Task: Filter the entries, keeping every line with the string "계산한다".

<<<<

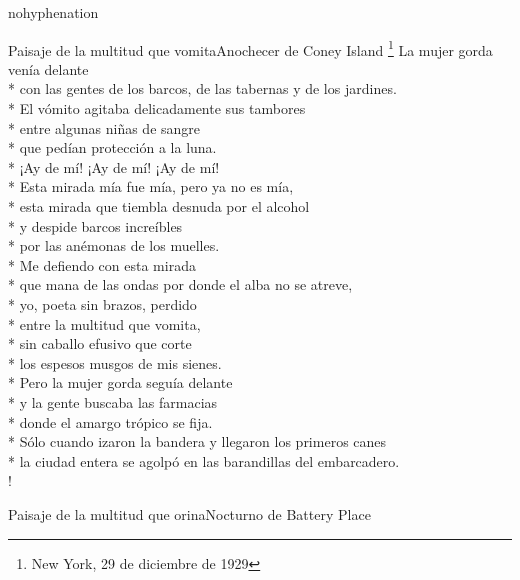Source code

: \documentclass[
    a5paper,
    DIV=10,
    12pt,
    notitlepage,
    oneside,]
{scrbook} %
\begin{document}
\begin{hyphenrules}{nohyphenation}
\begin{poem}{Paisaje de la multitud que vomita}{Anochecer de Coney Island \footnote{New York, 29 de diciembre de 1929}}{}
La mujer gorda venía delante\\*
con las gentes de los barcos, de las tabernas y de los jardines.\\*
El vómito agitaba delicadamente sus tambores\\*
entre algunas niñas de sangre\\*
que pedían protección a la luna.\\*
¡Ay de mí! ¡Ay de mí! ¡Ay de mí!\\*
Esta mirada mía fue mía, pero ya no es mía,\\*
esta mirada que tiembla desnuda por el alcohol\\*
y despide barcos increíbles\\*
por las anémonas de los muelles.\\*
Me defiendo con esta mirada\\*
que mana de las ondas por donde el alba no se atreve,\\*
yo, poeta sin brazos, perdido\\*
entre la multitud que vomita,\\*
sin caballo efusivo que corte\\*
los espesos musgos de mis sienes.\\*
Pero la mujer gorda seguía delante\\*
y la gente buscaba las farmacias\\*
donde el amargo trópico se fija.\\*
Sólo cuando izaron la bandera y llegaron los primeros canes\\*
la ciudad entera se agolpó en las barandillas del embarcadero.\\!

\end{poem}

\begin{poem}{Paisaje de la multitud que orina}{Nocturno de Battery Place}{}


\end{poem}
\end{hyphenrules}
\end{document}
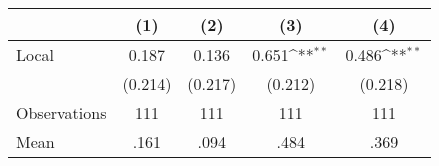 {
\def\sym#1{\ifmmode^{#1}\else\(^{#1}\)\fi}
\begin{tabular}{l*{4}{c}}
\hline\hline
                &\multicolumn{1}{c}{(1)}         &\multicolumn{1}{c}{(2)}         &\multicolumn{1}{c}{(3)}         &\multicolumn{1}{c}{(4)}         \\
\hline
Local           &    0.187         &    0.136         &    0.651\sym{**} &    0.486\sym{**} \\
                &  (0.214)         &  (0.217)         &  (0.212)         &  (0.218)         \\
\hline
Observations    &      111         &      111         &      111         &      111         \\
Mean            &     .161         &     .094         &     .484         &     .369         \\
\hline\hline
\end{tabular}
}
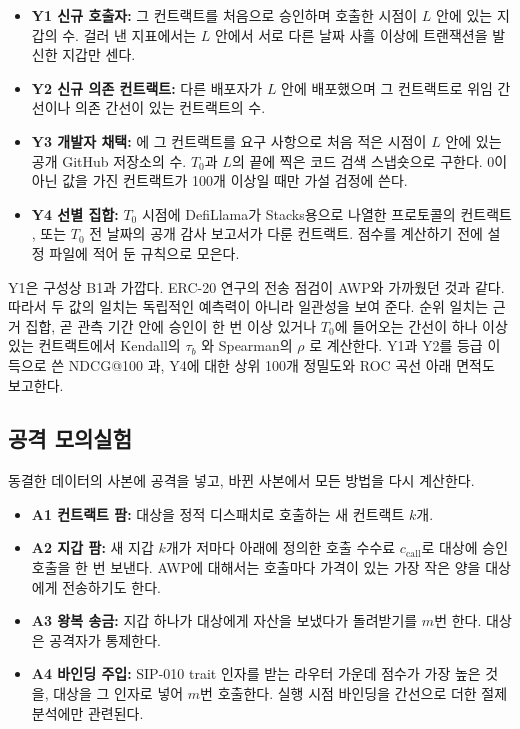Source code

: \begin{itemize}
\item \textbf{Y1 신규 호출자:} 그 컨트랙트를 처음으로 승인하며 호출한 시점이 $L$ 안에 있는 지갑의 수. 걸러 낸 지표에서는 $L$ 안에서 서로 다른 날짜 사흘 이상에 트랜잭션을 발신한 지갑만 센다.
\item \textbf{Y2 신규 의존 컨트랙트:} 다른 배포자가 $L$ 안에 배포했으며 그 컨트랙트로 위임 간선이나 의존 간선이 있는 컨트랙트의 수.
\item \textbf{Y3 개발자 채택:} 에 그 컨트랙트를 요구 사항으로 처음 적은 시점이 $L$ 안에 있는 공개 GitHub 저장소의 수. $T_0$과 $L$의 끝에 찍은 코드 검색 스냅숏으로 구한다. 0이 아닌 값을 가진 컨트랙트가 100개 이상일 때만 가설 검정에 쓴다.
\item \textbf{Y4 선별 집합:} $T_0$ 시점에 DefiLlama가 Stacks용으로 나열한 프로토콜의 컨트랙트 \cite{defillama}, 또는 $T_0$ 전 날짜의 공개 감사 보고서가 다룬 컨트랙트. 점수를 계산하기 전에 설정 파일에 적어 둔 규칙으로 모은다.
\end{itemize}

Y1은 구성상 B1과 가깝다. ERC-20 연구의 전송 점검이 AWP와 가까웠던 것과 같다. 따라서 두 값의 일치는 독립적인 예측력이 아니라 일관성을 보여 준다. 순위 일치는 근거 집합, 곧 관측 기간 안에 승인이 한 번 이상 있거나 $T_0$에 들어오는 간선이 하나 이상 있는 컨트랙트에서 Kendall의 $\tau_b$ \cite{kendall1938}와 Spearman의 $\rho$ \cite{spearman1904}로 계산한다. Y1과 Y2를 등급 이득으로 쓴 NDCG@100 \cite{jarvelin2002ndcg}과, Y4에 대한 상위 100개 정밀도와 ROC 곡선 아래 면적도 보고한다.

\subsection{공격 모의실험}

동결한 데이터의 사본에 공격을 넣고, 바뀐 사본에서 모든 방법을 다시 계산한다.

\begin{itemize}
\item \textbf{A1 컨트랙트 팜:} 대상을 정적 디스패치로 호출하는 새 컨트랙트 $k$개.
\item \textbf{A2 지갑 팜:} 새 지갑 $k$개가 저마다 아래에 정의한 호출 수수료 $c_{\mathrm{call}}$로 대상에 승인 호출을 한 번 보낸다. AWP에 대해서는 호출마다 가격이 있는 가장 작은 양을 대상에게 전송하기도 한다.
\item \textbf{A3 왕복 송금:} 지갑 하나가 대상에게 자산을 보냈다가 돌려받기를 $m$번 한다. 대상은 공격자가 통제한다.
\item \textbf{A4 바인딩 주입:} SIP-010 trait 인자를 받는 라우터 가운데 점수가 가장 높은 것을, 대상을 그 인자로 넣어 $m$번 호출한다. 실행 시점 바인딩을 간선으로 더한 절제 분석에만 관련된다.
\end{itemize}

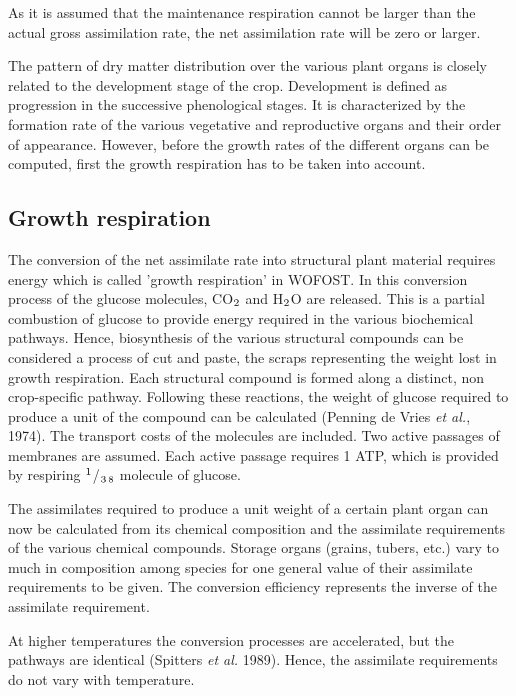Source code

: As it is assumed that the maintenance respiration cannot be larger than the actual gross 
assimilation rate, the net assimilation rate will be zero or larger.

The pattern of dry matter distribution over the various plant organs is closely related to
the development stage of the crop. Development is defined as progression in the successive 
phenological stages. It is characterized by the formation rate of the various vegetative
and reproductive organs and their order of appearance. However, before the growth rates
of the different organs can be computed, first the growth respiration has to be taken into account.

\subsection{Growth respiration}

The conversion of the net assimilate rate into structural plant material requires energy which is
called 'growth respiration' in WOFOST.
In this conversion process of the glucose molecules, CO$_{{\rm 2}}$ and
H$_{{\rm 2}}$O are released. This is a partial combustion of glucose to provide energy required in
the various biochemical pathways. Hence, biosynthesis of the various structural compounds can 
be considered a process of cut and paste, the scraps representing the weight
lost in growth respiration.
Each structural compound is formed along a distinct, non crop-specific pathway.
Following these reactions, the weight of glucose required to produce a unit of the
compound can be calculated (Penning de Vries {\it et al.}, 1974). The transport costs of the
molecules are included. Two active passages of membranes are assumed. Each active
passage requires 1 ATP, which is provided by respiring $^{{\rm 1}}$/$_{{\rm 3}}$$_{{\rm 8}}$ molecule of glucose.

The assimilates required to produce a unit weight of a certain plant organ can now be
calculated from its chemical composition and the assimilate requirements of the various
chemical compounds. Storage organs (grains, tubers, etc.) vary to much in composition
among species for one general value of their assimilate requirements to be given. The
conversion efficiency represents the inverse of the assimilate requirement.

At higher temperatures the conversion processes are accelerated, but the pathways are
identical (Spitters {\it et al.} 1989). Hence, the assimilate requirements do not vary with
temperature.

>>>>

Answer box:
Y1은 구성상 B1과 가깝다. ERC-20 연구의 전송 점검이 AWP와 가까웠던 것과 같다. 따라서 두 값의 일치는 독립적인 예측력이 아니라 일관성을 보여 준다. 순위 일치는 근거 집합, 곧 관측 기간 안에 승인이 한 번 이상 있거나 $T_0$에 들어오는 간선이 하나 이상 있는 컨트랙트에서 Kendall의 $\tau_b$ \cite{kendall1938}와 Spearman의 $\rho$ \cite{spearman1904}로 계산한다. Y1과 Y2를 등급 이득으로 쓴 NDCG@100 \cite{jarvelin2002ndcg}과, Y4에 대한 상위 100개 정밀도와 ROC 곡선 아래 면적도 보고한다.
동결한 데이터의 사본에 공격을 넣고, 바뀐 사본에서 모든 방법을 다시 계산한다.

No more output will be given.